Work to be completed ▸ Look through the entries for the string "Zero", and copy each line that holds it.

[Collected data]
------------------------------------------------------------------------
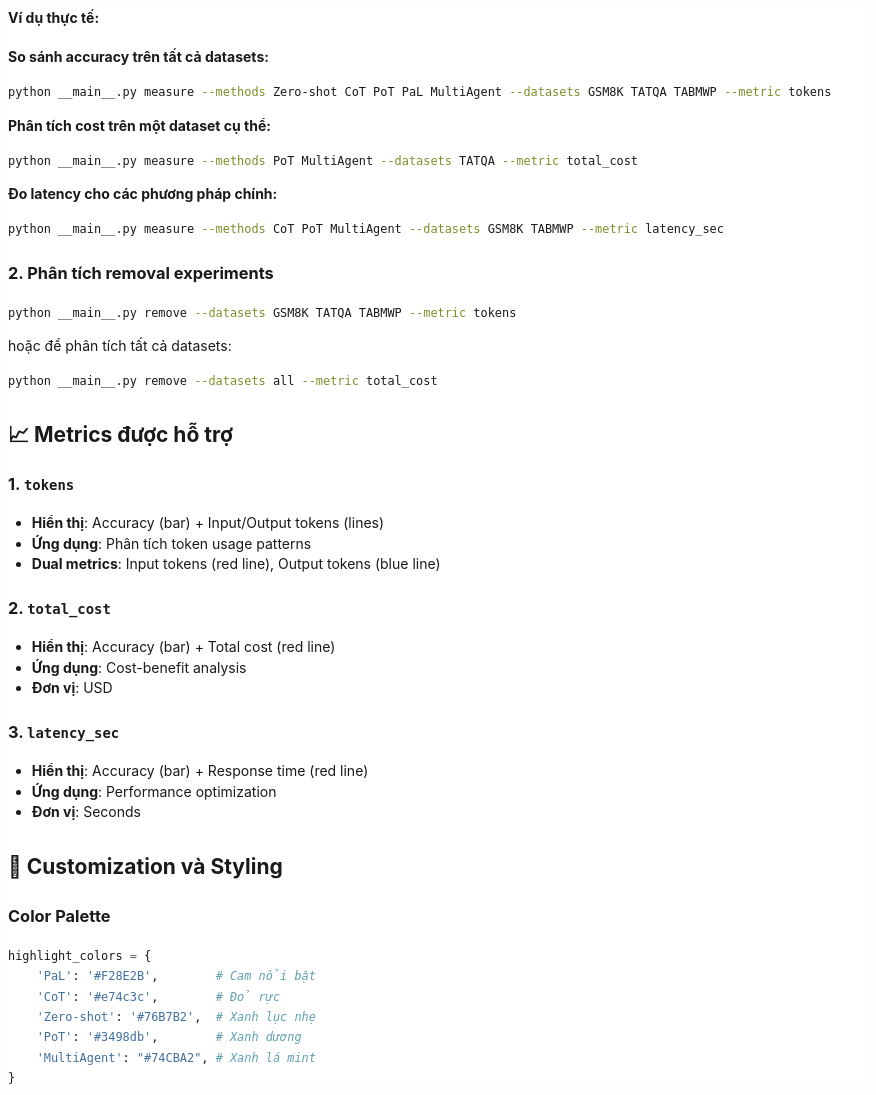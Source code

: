 #### Ví dụ thực tế:

**So sánh accuracy trên tất cả datasets:**
```bash
python __main__.py measure --methods Zero-shot CoT PoT PaL MultiAgent --datasets GSM8K TATQA TABMWP --metric tokens
```

**Phân tích cost trên một dataset cụ thể:**
```bash
python __main__.py measure --methods PoT MultiAgent --datasets TATQA --metric total_cost
```

**Đo latency cho các phương pháp chính:**
```bash
python __main__.py measure --methods CoT PoT MultiAgent --datasets GSM8K TABMWP --metric latency_sec
```

### 2. Phân tích removal experiments

```bash
python __main__.py remove --datasets GSM8K TATQA TABMWP --metric tokens
```

hoặc để phân tích tất cả datasets:
```bash
python __main__.py remove --datasets all --metric total_cost
```

## 📈 Metrics được hỗ trợ

### 1. `tokens`
- **Hiển thị**: Accuracy (bar) + Input/Output tokens (lines)
- **Ứng dụng**: Phân tích token usage patterns
- **Dual metrics**: Input tokens (red line), Output tokens (blue line)

### 2. `total_cost`
- **Hiển thị**: Accuracy (bar) + Total cost (red line)
- **Ứng dụng**: Cost-benefit analysis
- **Đơn vị**: USD

### 3. `latency_sec`
- **Hiển thị**: Accuracy (bar) + Response time (red line)
- **Ứng dụng**: Performance optimization
- **Đơn vị**: Seconds

## 🎨 Customization và Styling

### Color Palette
```python
highlight_colors = {
    'PaL': '#F28E2B',        # Cam nổi bật
    'CoT': '#e74c3c',        # Đỏ rực
    'Zero-shot': '#76B7B2',  # Xanh lục nhẹ
    'PoT': '#3498db',        # Xanh dương
    'MultiAgent': "#74CBA2", # Xanh lá mint
}
```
------------------------------------------------------------------------
Answer space ▸
python __main__.py measure --methods Zero-shot CoT PoT PaL MultiAgent --datasets GSM8K TATQA TABMWP --metric tokens
    'Zero-shot': '#76B7B2',  # Xanh lục nhẹ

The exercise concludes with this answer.